Judicial review is a process where courts make sure that the decisions of administrative bodies (such as the CAT) are fair, reasonable, and lawful. This process is different from an appeal, where a higher court is asked to review the decision of a lower court due to a mistake. There are different requirements governing judicial review and appeals and the power of the court and the role of parties differ.

The underlying dispute in this case involved a unit owner’s use of a designated accessible parking space located in a lot marked “Visitor Parking Only” and whether the corporation was entitled to charge the owner for the costs of enforcing the parking issue. The CAT decided that it had jurisdiction to hear the parking matter, found in favour of the owner regarding the use of the accessible parking spot and ordered the corporation to pay costs and damages (after the CAT applied Amlani and disallowed the corporation’s enforcement costs).

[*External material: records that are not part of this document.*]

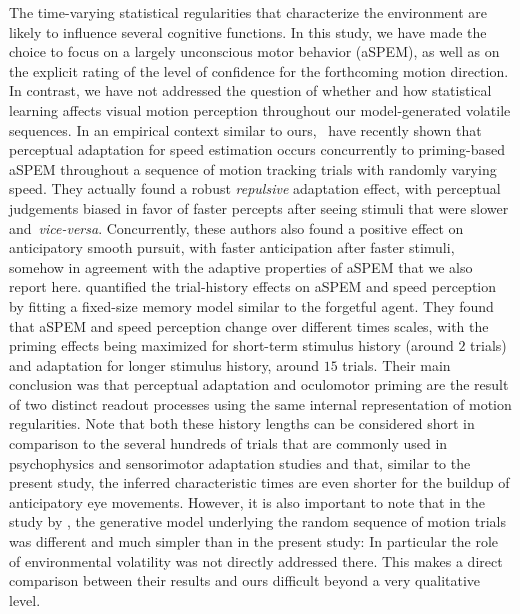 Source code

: \documentclass[12pt,english]{article}%
\newcommand{\citet}[1]{\textcite{#1}}
\begin{document}
The time-varying statistical regularities that characterize the environment are likely to influence several cognitive functions. In this study, we have made the choice to focus on a largely unconscious motor behavior (aSPEM), as well as on the explicit rating of the level of confidence for the forthcoming motion direction. In contrast, we have not addressed the question of whether and how statistical learning affects visual motion perception throughout our model-generated volatile sequences.
In an empirical context similar to ours,~\citet{Maus2015} have recently shown that
perceptual adaptation for speed estimation occurs concurrently to
priming-based aSPEM throughout a sequence of motion tracking trials with randomly varying speed. They actually found a robust \emph{repulsive} adaptation effect,
with perceptual judgements biased in favor of faster percepts
after seeing stimuli that were slower and~\textit{vice-versa}.
Concurrently, these authors also found
a positive effect on anticipatory smooth pursuit,
with faster anticipation after faster stimuli, somehow in agreement with the adaptive properties of aSPEM that we also report here.
\citet{Maus2015} quantified the trial-history effects on aSPEM and speed perception by fitting a fixed-size memory model similar to the forgetful agent. They found that aSPEM and speed perception change over different times scales,
with the priming effects being maximized
for short-term stimulus history (around $2$ trials) and
adaptation for longer stimulus history, around $15$ trials.
Their main conclusion was that
perceptual adaptation and oculomotor priming
are the result of two distinct readout processes
using the same internal representation of motion regularities.
Note that both these history lengths can be considered
short in comparison to the several hundreds
of trials that are commonly used in psychophysics and sensorimotor adaptation studies and  that, similar to the present study, the inferred characteristic times are even shorter for the buildup of anticipatory eye movements. However, it is also important to note that in the study by \citet{Maus2015}, the generative model underlying the random sequence of motion trials was different and much simpler than in the present study: In particular the role of environmental volatility was not directly addressed there. This makes a direct comparison between their results and ours difficult beyond a very qualitative level.
\end{document}
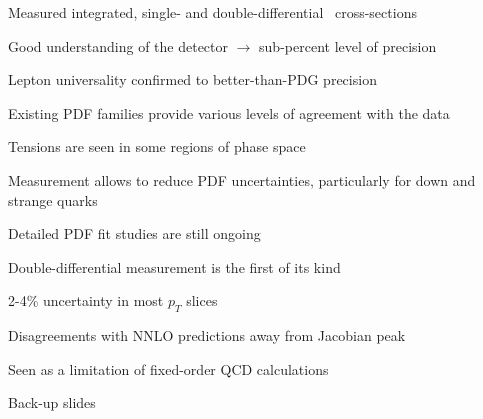 {
\iteb
\item Measured integrated, single- and double-differential \Wmn\ cross-sections
\item Good understanding of the detector $\rightarrow$ sub-percent level of precision
\item Lepton universality confirmed to better-than-PDG precision
\item Existing PDF families provide various levels of agreement with the data
\iteb
\item Tensions are seen in some regions of phase space
\itee
\item Measurement allows to reduce PDF uncertainties, particularly for down and strange quarks
\iteb
\item Detailed PDF fit studies are still ongoing
\itee
\item Double-differential measurement is the first of its kind
\iteb
\item 2-4\% uncertainty in most $p_T$ slices
\item Disagreements with NNLO predictions away from Jacobian peak
\item Seen as a limitation of fixed-order QCD calculations
\itee
\itee
}

\appendix
{}
\setcounter{finalframe}{\value{framenumber}}

\slide{}
{
\centering
\Huge Back-up slides
}


{
 \begin{columns}
\end{columns}
}


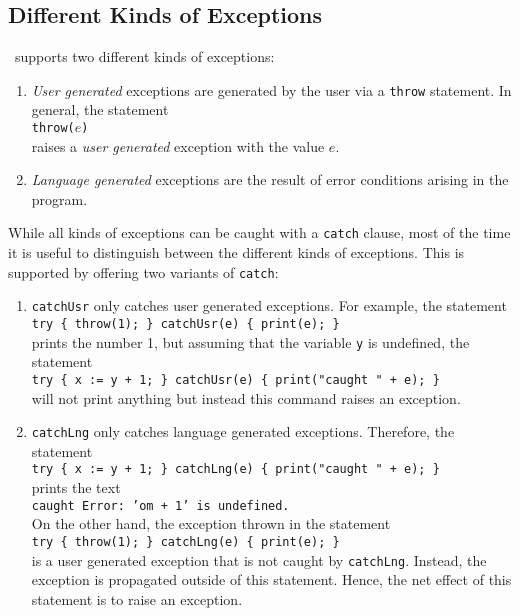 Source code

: \subsection{Different Kinds of Exceptions}
\setlx\ supports two different kinds of exceptions:
\begin{enumerate}
\item \emph{User generated} exceptions are generated by the user via a \texttt{throw} statement.
      In general, the statement
      \\[0.2cm]
      \hspace*{1.3cm}
      \texttt{throw($e$)}
      \\[0.2cm]
      raises a \emph{user generated} exception with the value $e$.
\item \emph{Language generated} exceptions are the result of error conditions arising in
      the program. 
\end{enumerate}
While all kinds of exceptions can be caught with a \texttt{catch} clause, most of the time
it is useful to distinguish between the different kinds of exceptions.  This is supported
by offering two variants of \texttt{catch}:
\begin{enumerate}
\item \texttt{catchUsr} only catches user generated exceptions.  For example, the statement
      \\[0.2cm]
      \hspace*{1.3cm}
      \texttt{try \{ throw(1); \} catchUsr(e) \{ print(e); \}}
      \\[0.2cm]
      prints the number 1, but assuming that the variable \texttt{y} is undefined, the 
      statement 
      \\[0.2cm]
      \hspace*{1.3cm}
      \texttt{try \{ x := y + 1; \} catchUsr(e) \{ print("caught " + e); \}}
      \\[0.2cm]
      will not print anything but instead this command raises an exception.
\item \texttt{catchLng} only catches language generated exceptions.  Therefore, the statement
      \\[0.2cm]
      \hspace*{1.3cm}
      \texttt{try \{ x := y + 1; \} catchLng(e) \{ print("caught " + e); \}}
      \\[0.2cm]
      prints the text
      \\[0.2cm]
      \hspace*{1.3cm}
      \texttt{caught Error: 'om + 1' is undefined.}
      \\[0.2cm]
      On the other hand,  the exception thrown in the statement
      \\[0.2cm]
      \hspace*{1.3cm}
      \texttt{try \{ throw(1); \} catchLng(e) \{ print(e); \}}
      \\[0.2cm]
      is a user generated exception that is not caught by \texttt{catchLng}.  Instead, the exception
      is propagated outside of this statement.  Hence, the net effect of this statement is to raise
      an exception.
\end{enumerate}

The corporation’s application for judicial review to the Divisional Court argued that the CAT exceeded its jurisdiction, made several errors of law and breached procedural fairness and natural justice. But the Divisional Court dismissed the application because:

  1. The corporation failed to exhaust its right of appeal under Section 1.46(2) of the Condo Act, which provides that a party to a CAT proceeding has a right to appeal to the Divisional Court on a question of law (i.e., errors in the CAT member’s application of the law). The Divisional Court recognized that it was the Legislature’s intention that CAT decisions be appealed and not submitted for judicial review; and
  2. There were no exceptional circumstances in this case warranting the Divisional Court’s interference by judicial review. Judicial review is a discretionary remedy which is not available where there is adequate alternative remedy, such as the right of appeal built right into the Condo Act. The Divisional Court also noted that the core issues raised by the corporation could have been raised in an appeal.

The corporation in this case must now bring a motion to extend time to properly bring its appeal under the Condo Act (if the unit owner doesn’t consent) since the time to do so expired while the corporation pursued judicial review.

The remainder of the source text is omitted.